Achin Bhowmik, chief technology officer at Starkey, spent 17 years at Intel before joining the Minnesota hearing aid maker in 2017. His specialty at Intel was ‘computational perception,’ a field he describes as the intersection of cognitive neuroscience and artificial intelligence.
The idea was to figure out how humans perceive the world and try to translate that in a way that would help robots sense the world as we do. So why does a guy who spent almost two decades studying robots end up designing hearing aids? As he sees it, it’s not as big a leap as you might think.
“At Starkey, my focus didn't change. It's still computational perception. And still it's a lot about figuring out how humans sense and understand the world, but the focus is now on how we help humans sense and perceive better when we have sensory degradation,” Bhowmik told FastForward.
Today, he is trying to continually improve and expand what hearing aids can do to not only help humans hear better, but to enhance the human experience as we interact with the world.
The doors of perception
When Bhowmik joined Starkey in 2017, he created a slide that has been his guide for leading engineering at the company. “I identified three areas we wanted to focus on: better hearing, health monitoring and personal assistance. In short, the vision was, could we make hearing aids multifunctional devices, much like what Apple did with the iPhone,” he said. As he points out, before Apple came along, the phone was basically for phone calls, and they designed it to handle multiple tasks.
How successful was he in achieving this early vision? The whole thing comes together in Starkey's Edge AI hearing aids. When it comes to hearing aid functionality, his team began investing in AI and deep neural network technology. AI is now improving the user experience in ways that simply weren’t possible in 2017. For example, back then, someone wearing a hearing aid in a restaurant couldn’t easily distinguish between background noise and the voices of people at their table. Today, AI-powered hearing aids can reduce background noise while enhancing the voices you want to hear—a huge improvement because the devices no longer merely amplify every sound in the environment equally.
Bhowmik says the health monitoring capabilities in today’s Starkey hearing aids compare with those on the Apple Watch. Like the Apple Watch, Starkey’s aids can track how many steps you took or detect a fall. It can also measure your balance, and whether you're at risk of falling, something that’s particularly important to elderly users.

What’s more, the devices not only measure physical activity, they also measure cognitive engagement by monitoring if the user is isolated or engaging with other people on a regular basis. “It's extremely important that older patients with hearing loss be socially engaged,” he said. In fact, his own mother wears his company’s hearing aids.
“So if my mother, who's wearing hearing aids, is becoming socially isolated, I want to know that. And with machine learning classification, we're able to not just monitor physical activity, but also cognitive activity, and then alert people if they seem isolated.”

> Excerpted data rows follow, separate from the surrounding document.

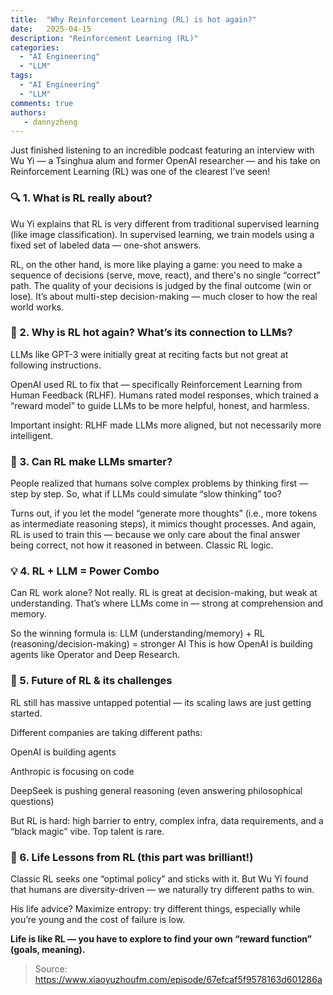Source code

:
 ```yaml
---
title:  "Why Reinforcement Learning (RL) is hot again?"
date:   2025-04-15
description: "Reinforcement Learning (RL)"
categories:
  - "AI Engineering"
  - "LLM"
tags:
  - "AI Engineering"
  - "LLM"
comments: true
authors:
   - dannyzheng
---
```


Just finished listening to an incredible podcast featuring an interview with Wu Yi — a Tsinghua alum and former OpenAI researcher — and his take on Reinforcement Learning (RL) was one of the clearest I’ve seen!

### 🔍 1. What is RL really about?
Wu Yi explains that RL is very different from traditional supervised learning (like image classification). In supervised learning, we train models using a fixed set of labeled data — one-shot answers.

RL, on the other hand, is more like playing a game: you need to make a sequence of decisions (serve, move, react), and there's no single “correct” path. The quality of your decisions is judged by the final outcome (win or lose). It’s about multi-step decision-making — much closer to how the real world works.

### 🤖 2. Why is RL hot again? What’s its connection to LLMs?
<!-- more -->
LLMs like GPT-3 were initially great at reciting facts but not great at following instructions.

OpenAI used RL to fix that — specifically Reinforcement Learning from Human Feedback (RLHF). Humans rated model responses, which trained a “reward model” to guide LLMs to be more helpful, honest, and harmless.

Important insight: RLHF made LLMs more aligned, but not necessarily more intelligent.

### 🧠 3. Can RL make LLMs smarter?
People realized that humans solve complex problems by thinking first — step by step. So, what if LLMs could simulate “slow thinking” too?

Turns out, if you let the model “generate more thoughts” (i.e., more tokens as intermediate reasoning steps), it mimics thought processes. And again, RL is used to train this — because we only care about the final answer being correct, not how it reasoned in between. Classic RL logic.

### 💡 4. RL + LLM = Power Combo
Can RL work alone? Not really. RL is great at decision-making, but weak at understanding. That’s where LLMs come in — strong at comprehension and memory.

So the winning formula is: LLM (understanding/memory) + RL (reasoning/decision-making) = stronger AI
This is how OpenAI is building agents like Operator and Deep Research.

### 🚀 5. Future of RL & its challenges
RL still has massive untapped potential — its scaling laws are just getting started.

Different companies are taking different paths:

OpenAI is building agents

Anthropic is focusing on code

DeepSeek is pushing general reasoning (even answering philosophical questions)

But RL is hard: high barrier to entry, complex infra, data requirements, and a “black magic” vibe. Top talent is rare.

### 🌱 6. Life Lessons from RL (this part was brilliant!)
Classic RL seeks one “optimal policy” and sticks with it. But Wu Yi found that humans are diversity-driven — we naturally try different paths to win.

His life advice? Maximize entropy: try different things, especially while you’re young and the cost of failure is low.

**Life is like RL — you have to explore to find your own “reward function” (goals, meaning).**

> Source: https://www.xiaoyuzhoufm.com/episode/67efcaf5f9578163d601286a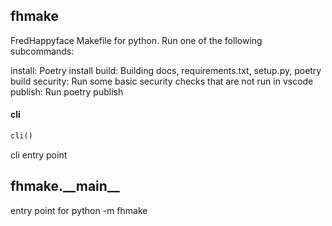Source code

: <a name=".fhmake"></a>
## fhmake

FredHappyface Makefile for python. Run one of the following subcommands:

install: Poetry install
build: Building docs, requirements.txt, setup.py, poetry build
security: Run some basic security checks that are not run in vscode
publish: Run poetry publish

<a name=".fhmake.cli"></a>
#### cli

```python
cli()
```

cli entry point

<a name=".fhmake.__main__"></a>
## fhmake.\_\_main\_\_

entry point for python -m fhmake

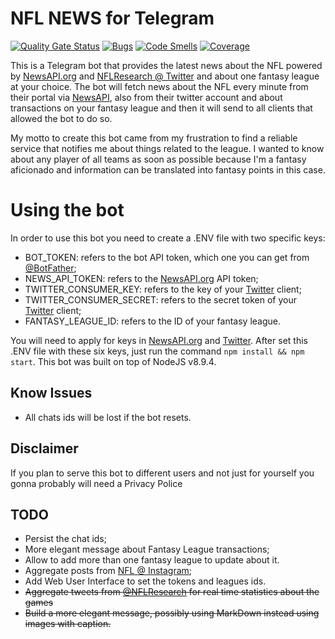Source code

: # NFL NEWS for Telegram
[![Quality Gate Status](https://sonarcloud.io/api/project_badges/measure?project=jpmoura_nfl-news-for-telegram&metric=alert_status)](https://sonarcloud.io/dashboard?id=jpmoura_nfl-news-for-telegram)
[![Bugs](https://sonarcloud.io/api/project_badges/measure?project=jpmoura_nfl-news-for-telegram&metric=bugs)](https://sonarcloud.io/dashboard?id=jpmoura_nfl-news-for-telegram)
[![Code Smells](https://sonarcloud.io/api/project_badges/measure?project=jpmoura_nfl-news-for-telegram&metric=code_smells)](https://sonarcloud.io/dashboard?id=jpmoura_nfl-news-for-telegram)
[![Coverage](https://sonarcloud.io/api/project_badges/measure?project=jpmoura_nfl-news-for-telegram&metric=coverage)](https://sonarcloud.io/dashboard?id=jpmoura_nfl-news-for-telegram)

This is a Telegram bot that provides the latest news about the NFL powered by [NewsAPI.org](https://newsapi.org) and
[NFLResearch @ Twitter](https://twitter.com/NFLResearch) and about one fantasy league at your choice.
The bot will fetch news about the NFL every minute from their portal via [NewsAPI](https://newsapi.org), also from their
twitter account and about transactions on your fantasy league and then it will send to all clients that allowed the bot
to do so.

My motto to create this bot came from my frustration to find a reliable service that notifies me about things related to
the league. I wanted to know about any player of all teams as soon as possible because I'm a fantasy aficionado and
information can be translated into fantasy points in this case.

# Using the bot

In order to use this bot you need to create a .ENV file with two specific keys:

* BOT_TOKEN: refers to the bot API token, which one you can get from [@BotFather](https://telegram.me/botfather);
* NEWS_API_TOKEN: refers to the [NewsAPI.org](https://newsapi.org) API token;
* TWITTER_CONSUMER_KEY: refers to the key of your [Twitter](https://twitter.com/) client;
* TWITTER_CONSUMER_SECRET: refers to the secret token of your [Twitter](https://twitter.com/) client;
* FANTASY_LEAGUE_ID: refers to the ID of your fantasy league.

You will need to apply for keys in [NewsAPI.org](https://newsapi.org/princing) and
[Twitter](https://developer.twitter.com/en/apply-for-access.html). After set this .ENV file with these six keys, just
run the command ```npm install && npm start```. This bot was built on top of NodeJS v8.9.4.

## Know Issues

* All chats ids will be lost if the bot resets.

## Disclaimer

If you plan to serve this bot to different users and not just for yourself you gonna probably will need a Privacy Police

## TODO

* Persist the chat ids;
* More elegant message about Fantasy League transactions;
* Allow to add more than one fantasy league to update about it.
* Aggregate posts from [NFL @ Instagram](https://www.instagram.com/nfl/);
* Add Web User Interface to set the tokens and leagues ids.
* ~~Aggregate tweets from [@NFLResearch](https://twitter.com/NFLResearch) for real time statistics about the games~~
* ~~Build a more elegant message, possibly using MarkDown instead using images with caption.~~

This is particularly important because social isolation can lead to dementia. A Johns Hopkins study released in early 2023 found that when elders were isolated, there was a 27% higher chance of developing dementia.
Making it personal
Finally, there is the notion of the hearing aid as personal assistant. Advances in generative AI enable users to simply talk to the device and get answers back in their ear that only they can hear. The feature uses proprietary models along with partnerships, such as the one the company has with OpenAI. It can answer a broad range of questions as with any AI assistant such as the weather forecast, the latest sports scores or help translating a foreign language.
That level of functionality requires transforming the device from one where hearing enhancement is done locally on the aid to one that needs to access external computing resources. That in turn requires connecting the hearing aid to an Apple or Android smartphone via Bluetooth, something that can be set up for the person when they get fitted with the device.
“If you're going to do language translation or run a large language model for a natural human interface to the world of information, we run that in the cloud. So it is a distributed computing platform,” he said.

To show what the device is capable of, even for people without hearing loss, Bhowmik wears a Starkey hearing aid as he moves through his day. “I don't have hearing loss as I’ve told people publicly, and yet I'm using my device — and you can't even see it now,” he said. (I actually couldn’t see it until he pulled it out of his ear and showed it to me.)
He added, “Imagine if I have a nearly invisible product that does not get in the way of social engagement, and yet this device can listen to me. It has microphones. It can talk to me privately, so only I can hear. What's a better interface for a cloud-based assistant than a device like this?” he asked.
Security and HIPAA compliance
A medical device connected to your smartphone that’s sharing personal information and using microphones to listen to the person and the environment, has to have much more stringent security requirements than a consumer product. “We have to architect how we collect, curate and use data in a completely different way from if you are simply using a consumer electronic device,” Bhowmik said.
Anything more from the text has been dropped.